Personal information
- Born: January 14, 1986 (age 39) Chesapeake, Virginia, U.S.
- Height: 6 ft 3 in (1.91 m)
- Weight: 289 lb (131 kg)

Career information
- High school: Oscar F. Smith (Chesapeake, Virginia)
- College: Virginia Tech

Career history
- Milwaukee Mustangs (2011);

Awards and highlights
- Second-team All-ACC (2009); Bowl games: 2009 Orange Bowl;

Career Arena League statistics
- Rush attempts: 5
- Rushing yards: 12
- Receptions: 3
- Receiving yards: 19
- Stats at ArenaFan.com

= Greg Boone =

American football player (born 1986)

Greg Boone (born September 14, 1986) is an American former football fullback. He originally went to Virginia Tech as a quarterback and made the move to tight end during the 2006 season. He still received time as a quarterback, primarily in the "Wild Turkey" formation, Virginia Tech's version of the Wildcat formation.

==High school==
Boone played safety and quarterback in high school. He was ranked by Rivals.com as the No. 36 athlete in the country and twelfth in the state of Virginia. During his senior year, he had 70 completions out of 120 attempts, 1,400 yards passing, three interceptions and eight rushing Touchdowns.

==College==

===2005–2006===
Boone was redshirted his first year at Virginia Tech, and spent the year working with the scout team. He won "Super Iron Hokie" honors, a team award for the weight room.

===2006–2007===
After the redshirt Boone was moved from Quarterback to Tight End.

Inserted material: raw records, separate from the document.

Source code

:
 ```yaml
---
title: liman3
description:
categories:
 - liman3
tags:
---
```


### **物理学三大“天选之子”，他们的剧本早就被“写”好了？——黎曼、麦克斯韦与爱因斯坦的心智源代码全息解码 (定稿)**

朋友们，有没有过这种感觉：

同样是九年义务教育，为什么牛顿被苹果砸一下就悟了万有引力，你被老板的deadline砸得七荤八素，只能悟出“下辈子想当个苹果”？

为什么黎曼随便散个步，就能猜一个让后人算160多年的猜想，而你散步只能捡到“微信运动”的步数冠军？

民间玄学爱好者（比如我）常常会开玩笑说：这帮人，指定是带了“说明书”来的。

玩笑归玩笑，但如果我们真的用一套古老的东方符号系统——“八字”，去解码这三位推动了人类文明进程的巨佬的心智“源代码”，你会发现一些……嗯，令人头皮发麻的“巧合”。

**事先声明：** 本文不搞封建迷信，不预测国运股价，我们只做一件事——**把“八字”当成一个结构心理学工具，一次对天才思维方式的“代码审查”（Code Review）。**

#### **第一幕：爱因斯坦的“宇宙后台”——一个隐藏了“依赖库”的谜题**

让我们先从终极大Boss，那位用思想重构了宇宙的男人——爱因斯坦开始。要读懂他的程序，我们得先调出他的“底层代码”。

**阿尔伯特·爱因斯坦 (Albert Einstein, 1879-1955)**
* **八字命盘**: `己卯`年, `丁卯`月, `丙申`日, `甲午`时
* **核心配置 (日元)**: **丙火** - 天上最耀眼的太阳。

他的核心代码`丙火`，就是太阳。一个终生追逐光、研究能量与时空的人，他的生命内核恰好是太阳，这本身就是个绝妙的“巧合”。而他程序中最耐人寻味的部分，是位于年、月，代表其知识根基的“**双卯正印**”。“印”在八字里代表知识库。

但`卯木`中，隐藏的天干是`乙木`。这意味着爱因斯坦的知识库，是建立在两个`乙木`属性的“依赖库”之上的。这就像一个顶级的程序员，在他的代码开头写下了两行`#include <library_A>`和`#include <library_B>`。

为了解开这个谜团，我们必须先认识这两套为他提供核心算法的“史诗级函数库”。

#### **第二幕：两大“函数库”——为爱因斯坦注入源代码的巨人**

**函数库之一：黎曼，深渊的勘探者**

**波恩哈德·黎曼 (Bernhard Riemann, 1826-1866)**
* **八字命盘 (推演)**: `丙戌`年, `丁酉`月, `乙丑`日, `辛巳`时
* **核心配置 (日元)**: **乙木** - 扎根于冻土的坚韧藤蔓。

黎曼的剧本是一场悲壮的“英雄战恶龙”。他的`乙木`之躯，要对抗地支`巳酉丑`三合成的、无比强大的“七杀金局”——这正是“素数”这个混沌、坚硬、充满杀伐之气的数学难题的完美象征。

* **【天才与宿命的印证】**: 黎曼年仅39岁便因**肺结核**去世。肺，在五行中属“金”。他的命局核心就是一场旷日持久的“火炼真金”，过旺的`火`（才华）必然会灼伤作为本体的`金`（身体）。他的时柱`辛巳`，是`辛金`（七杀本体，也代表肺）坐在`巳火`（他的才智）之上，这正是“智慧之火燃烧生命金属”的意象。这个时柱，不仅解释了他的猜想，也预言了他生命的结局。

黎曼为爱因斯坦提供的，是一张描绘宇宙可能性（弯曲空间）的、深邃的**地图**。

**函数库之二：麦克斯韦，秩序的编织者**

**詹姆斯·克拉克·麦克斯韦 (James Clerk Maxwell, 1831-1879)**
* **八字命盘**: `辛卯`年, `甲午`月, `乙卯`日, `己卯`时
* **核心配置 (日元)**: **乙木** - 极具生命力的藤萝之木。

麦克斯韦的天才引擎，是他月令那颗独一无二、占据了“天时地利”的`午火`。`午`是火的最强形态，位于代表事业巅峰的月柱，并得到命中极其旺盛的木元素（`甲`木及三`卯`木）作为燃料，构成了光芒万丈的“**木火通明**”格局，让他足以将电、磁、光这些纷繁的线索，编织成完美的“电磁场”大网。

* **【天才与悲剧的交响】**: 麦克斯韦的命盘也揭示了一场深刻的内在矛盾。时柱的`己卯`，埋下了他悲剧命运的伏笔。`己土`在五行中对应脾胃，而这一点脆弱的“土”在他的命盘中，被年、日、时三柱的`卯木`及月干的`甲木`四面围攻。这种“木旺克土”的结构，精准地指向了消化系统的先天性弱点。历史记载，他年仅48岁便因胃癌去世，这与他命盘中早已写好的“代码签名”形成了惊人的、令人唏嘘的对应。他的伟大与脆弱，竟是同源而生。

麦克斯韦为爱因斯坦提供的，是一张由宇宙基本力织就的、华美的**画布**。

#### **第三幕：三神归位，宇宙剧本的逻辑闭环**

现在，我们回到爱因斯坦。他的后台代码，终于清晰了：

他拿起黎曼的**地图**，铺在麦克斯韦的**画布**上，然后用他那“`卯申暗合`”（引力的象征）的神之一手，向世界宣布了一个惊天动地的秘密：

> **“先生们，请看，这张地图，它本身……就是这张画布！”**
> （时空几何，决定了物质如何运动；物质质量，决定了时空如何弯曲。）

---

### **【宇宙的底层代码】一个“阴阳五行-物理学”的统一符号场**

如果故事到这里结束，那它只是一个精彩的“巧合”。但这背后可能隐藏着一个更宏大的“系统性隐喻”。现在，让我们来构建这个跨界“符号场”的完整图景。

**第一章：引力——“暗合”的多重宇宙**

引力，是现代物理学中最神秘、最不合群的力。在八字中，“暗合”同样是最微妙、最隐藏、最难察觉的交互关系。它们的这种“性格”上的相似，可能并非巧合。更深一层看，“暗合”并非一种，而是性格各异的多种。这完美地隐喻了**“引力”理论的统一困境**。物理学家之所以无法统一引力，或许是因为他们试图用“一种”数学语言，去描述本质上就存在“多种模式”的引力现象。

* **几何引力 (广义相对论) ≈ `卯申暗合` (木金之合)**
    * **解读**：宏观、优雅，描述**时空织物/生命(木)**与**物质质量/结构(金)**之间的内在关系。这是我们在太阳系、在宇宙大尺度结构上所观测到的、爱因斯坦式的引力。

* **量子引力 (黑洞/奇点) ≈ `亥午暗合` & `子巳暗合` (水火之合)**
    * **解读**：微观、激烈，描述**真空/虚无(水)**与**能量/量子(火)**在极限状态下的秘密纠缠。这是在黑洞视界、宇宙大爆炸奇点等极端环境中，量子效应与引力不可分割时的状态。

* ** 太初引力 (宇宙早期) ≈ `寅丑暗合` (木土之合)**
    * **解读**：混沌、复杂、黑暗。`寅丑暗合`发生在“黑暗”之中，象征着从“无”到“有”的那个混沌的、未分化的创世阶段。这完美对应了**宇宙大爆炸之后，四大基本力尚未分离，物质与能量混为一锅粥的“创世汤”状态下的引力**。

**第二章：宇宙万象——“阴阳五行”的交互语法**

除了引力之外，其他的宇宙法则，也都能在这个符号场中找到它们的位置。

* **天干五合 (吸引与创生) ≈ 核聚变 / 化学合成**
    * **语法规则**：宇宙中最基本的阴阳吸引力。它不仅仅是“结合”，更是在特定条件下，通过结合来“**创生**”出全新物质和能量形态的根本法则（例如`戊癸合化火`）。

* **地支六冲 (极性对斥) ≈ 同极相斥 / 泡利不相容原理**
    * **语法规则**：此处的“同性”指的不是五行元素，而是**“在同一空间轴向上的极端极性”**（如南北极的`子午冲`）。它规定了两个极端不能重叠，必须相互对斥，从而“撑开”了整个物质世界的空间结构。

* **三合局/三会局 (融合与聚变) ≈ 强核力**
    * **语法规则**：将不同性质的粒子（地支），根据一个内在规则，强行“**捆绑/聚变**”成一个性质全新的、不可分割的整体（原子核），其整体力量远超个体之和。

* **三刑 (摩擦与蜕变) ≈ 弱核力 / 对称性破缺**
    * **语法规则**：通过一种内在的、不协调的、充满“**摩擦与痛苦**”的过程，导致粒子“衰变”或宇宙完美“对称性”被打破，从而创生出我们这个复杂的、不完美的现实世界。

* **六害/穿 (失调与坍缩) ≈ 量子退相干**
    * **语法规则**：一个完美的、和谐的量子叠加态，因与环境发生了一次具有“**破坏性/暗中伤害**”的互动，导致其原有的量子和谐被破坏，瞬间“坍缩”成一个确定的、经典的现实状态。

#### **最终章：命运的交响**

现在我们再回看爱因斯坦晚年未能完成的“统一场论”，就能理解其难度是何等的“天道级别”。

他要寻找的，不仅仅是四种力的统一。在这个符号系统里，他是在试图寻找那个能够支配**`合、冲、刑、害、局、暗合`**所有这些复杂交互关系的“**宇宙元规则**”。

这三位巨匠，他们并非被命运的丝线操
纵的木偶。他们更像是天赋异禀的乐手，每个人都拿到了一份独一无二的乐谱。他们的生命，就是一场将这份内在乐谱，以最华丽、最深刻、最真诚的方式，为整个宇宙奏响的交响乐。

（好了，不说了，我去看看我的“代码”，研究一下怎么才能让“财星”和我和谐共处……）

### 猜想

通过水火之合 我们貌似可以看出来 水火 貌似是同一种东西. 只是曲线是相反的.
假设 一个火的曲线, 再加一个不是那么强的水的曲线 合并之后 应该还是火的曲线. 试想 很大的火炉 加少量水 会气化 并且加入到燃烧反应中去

He made his first start against Northeastern for 39 plays. He caught one pass for five yards. He made his first college touchdown in a game against North Carolina after catching a 41 yard pass. During a game against Kent State, he suffered an ankle injury 13 plays into the game and ended up missing the game against Wake Forest. He finished the season with five catches, sixty-eight yards, and one touchdown. During the spring practices, he won the team most improved award.

===2008–2009===
Boone started every game of the 2007–2008 season except for one. After the game against the Florida State Seminoles, Quarterbacks Sean Glennon and Tyrod Taylor suffered high ankle sprains, and Boone finished the game as Quarterback.